Active Metadata: Your 101 Guide From People Pioneering the Concept & It’s Understanding
Share this article
Active metadata is a way of managing metadata. It leverages open APIs to connect all the tools in your data stack and ferry metadata back and forth in a two-way stream. It’s about utilizing metadata in the best way possible and not having it sit in a silo.
Active metadata helps you continuously access and process all kinds of metadata to understand your data better, regardless of the tools.
With active metadata management, you get an always-on, intelligent, API-driven, and action-oriented system that powers use cases from cost optimization and quality control to data security.
Gartner predicts that through 2024, organizations that adopt active metadata capabilities can decrease the time-to-delivery of new data assets to users by as much as 70%. So, let’s understand active metadata, its characteristics, use cases, and management.
Table of Contents #
- What is active metadata?
- The 4 characteristics of active metadata
- Active metadata example
- Active vs. passive metadata: What’s the difference?

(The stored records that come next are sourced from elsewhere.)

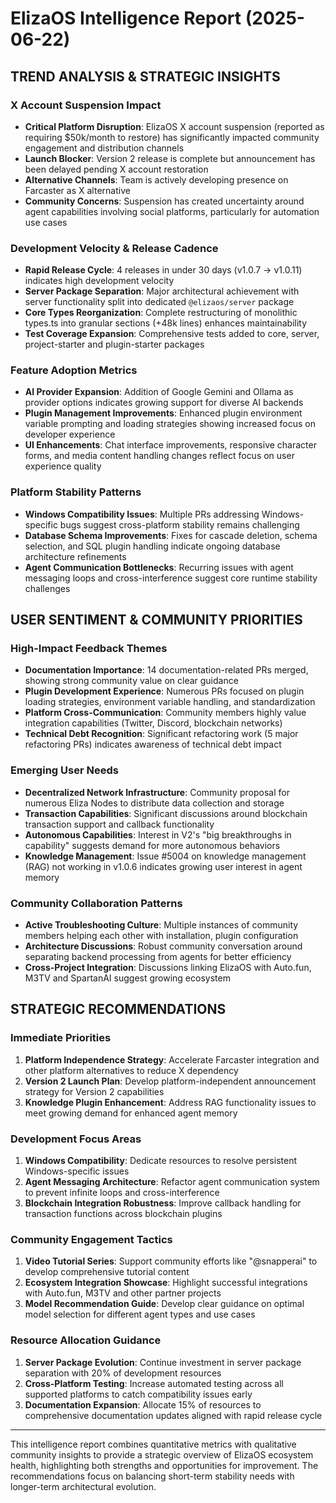 # ElizaOS Intelligence Report (2025-06-22)

## TREND ANALYSIS & STRATEGIC INSIGHTS

### X Account Suspension Impact
* **Critical Platform Disruption**: ElizaOS X account suspension (reported as requiring $50k/month to restore) has significantly impacted community engagement and distribution channels
* **Launch Blocker**: Version 2 release is complete but announcement has been delayed pending X account restoration
* **Alternative Channels**: Team is actively developing presence on Farcaster as X alternative
* **Community Concerns**: Suspension has created uncertainty around agent capabilities involving social platforms, particularly for automation use cases

### Development Velocity & Release Cadence
* **Rapid Release Cycle**: 4 releases in under 30 days (v1.0.7 → v1.0.11) indicates high development velocity
* **Server Package Separation**: Major architectural achievement with server functionality split into dedicated `@elizaos/server` package
* **Core Types Reorganization**: Complete restructuring of monolithic types.ts into granular sections (+48k lines) enhances maintainability
* **Test Coverage Expansion**: Comprehensive tests added to core, server, project-starter and plugin-starter packages

### Feature Adoption Metrics
* **AI Provider Expansion**: Addition of Google Gemini and Ollama as provider options indicates growing support for diverse AI backends
* **Plugin Management Improvements**: Enhanced plugin environment variable prompting and loading strategies showing increased focus on developer experience
* **UI Enhancements**: Chat interface improvements, responsive character forms, and media content handling changes reflect focus on user experience quality

### Platform Stability Patterns
* **Windows Compatibility Issues**: Multiple PRs addressing Windows-specific bugs suggest cross-platform stability remains challenging
* **Database Schema Improvements**: Fixes for cascade deletion, schema selection, and SQL plugin handling indicate ongoing database architecture refinements
* **Agent Communication Bottlenecks**: Recurring issues with agent messaging loops and cross-interference suggest core runtime stability challenges

## USER SENTIMENT & COMMUNITY PRIORITIES

### High-Impact Feedback Themes
* **Documentation Importance**: 14 documentation-related PRs merged, showing strong community value on clear guidance
* **Plugin Development Experience**: Numerous PRs focused on plugin loading strategies, environment variable handling, and standardization
* **Platform Cross-Communication**: Community members highly value integration capabilities (Twitter, Discord, blockchain networks)
* **Technical Debt Recognition**: Significant refactoring work (5 major refactoring PRs) indicates awareness of technical debt impact

### Emerging User Needs
* **Decentralized Network Infrastructure**: Community proposal for numerous Eliza Nodes to distribute data collection and storage
* **Transaction Capabilities**: Significant discussions around blockchain transaction support and callback functionality
* **Autonomous Capabilities**: Interest in V2's "big breakthroughs in capability" suggests demand for more autonomous behaviors
* **Knowledge Management**: Issue #5004 on knowledge management (RAG) not working in v1.0.6 indicates growing user interest in agent memory

### Community Collaboration Patterns
* **Active Troubleshooting Culture**: Multiple instances of community members helping each other with installation, plugin configuration
* **Architecture Discussions**: Robust community conversation around separating backend processing from agents for better efficiency
* **Cross-Project Integration**: Discussions linking ElizaOS with Auto.fun, M3TV and SpartanAI suggest growing ecosystem

## STRATEGIC RECOMMENDATIONS

### Immediate Priorities
1. **Platform Independence Strategy**: Accelerate Farcaster integration and other platform alternatives to reduce X dependency
2. **Version 2 Launch Plan**: Develop platform-independent announcement strategy for Version 2 capabilities
3. **Knowledge Plugin Enhancement**: Address RAG functionality issues to meet growing demand for enhanced agent memory

### Development Focus Areas
1. **Windows Compatibility**: Dedicate resources to resolve persistent Windows-specific issues
2. **Agent Messaging Architecture**: Refactor agent communication system to prevent infinite loops and cross-interference
3. **Blockchain Integration Robustness**: Improve callback handling for transaction functions across blockchain plugins

### Community Engagement Tactics
1. **Video Tutorial Series**: Support community efforts like "@snapperai" to develop comprehensive tutorial content
2. **Ecosystem Integration Showcase**: Highlight successful integrations with Auto.fun, M3TV and other partner projects
3. **Model Recommendation Guide**: Develop clear guidance on optimal model selection for different agent types and use cases

### Resource Allocation Guidance
1. **Server Package Evolution**: Continue investment in server package separation with 20% of development resources
2. **Cross-Platform Testing**: Increase automated testing across all supported platforms to catch compatibility issues early
3. **Documentation Expansion**: Allocate 15% of resources to comprehensive documentation updates aligned with rapid release cycle

---

This intelligence report combines quantitative metrics with qualitative community insights to provide a strategic overview of ElizaOS ecosystem health, highlighting both strengths and opportunities for improvement. The recommendations focus on balancing short-term stability needs with longer-term architectural evolution.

- 14 active metadata use cases
- What is active metadata management?
- What does an active metadata management platform look like?
- Active Metadata: Related Resources
What is active metadata? #
Active metadata is a way of managing metadata. It leverages open APIs to connect all the tools in your data stack and ferry metadata back and forth in a two-way stream.
This is what allows active metadata to bring context, say, from Snowflake into Looker, Looker into Slack, Slack into Jira, and Jira back into Snowflake.
The 4 characteristics of active metadata #
There are four fundamental characteristics of active metadata:
- Active metadata is always on
- Active metadata is intelligent
- Active metadata is action-oriented
- Active metadata is open by default
#1- Active metadata is always on #
Active metadata is always on. This means having the ability to automatically and continually collect metadata from various sources and steps of data flow — logs, query history, usage statistics, and more.
#2- Active metadata is intelligent #
Active metadata isn’t just about collecting metadata. It’s about constantly processing metadata to connect the dots and create intelligence from it. This means that with active metadata, the system will only get smarter over time as people use it more and it observes more metadata.
So, you can auto-classify sensitive data, use automatic suggestions to document a data asset’s description, send alerts about critical issues, and more.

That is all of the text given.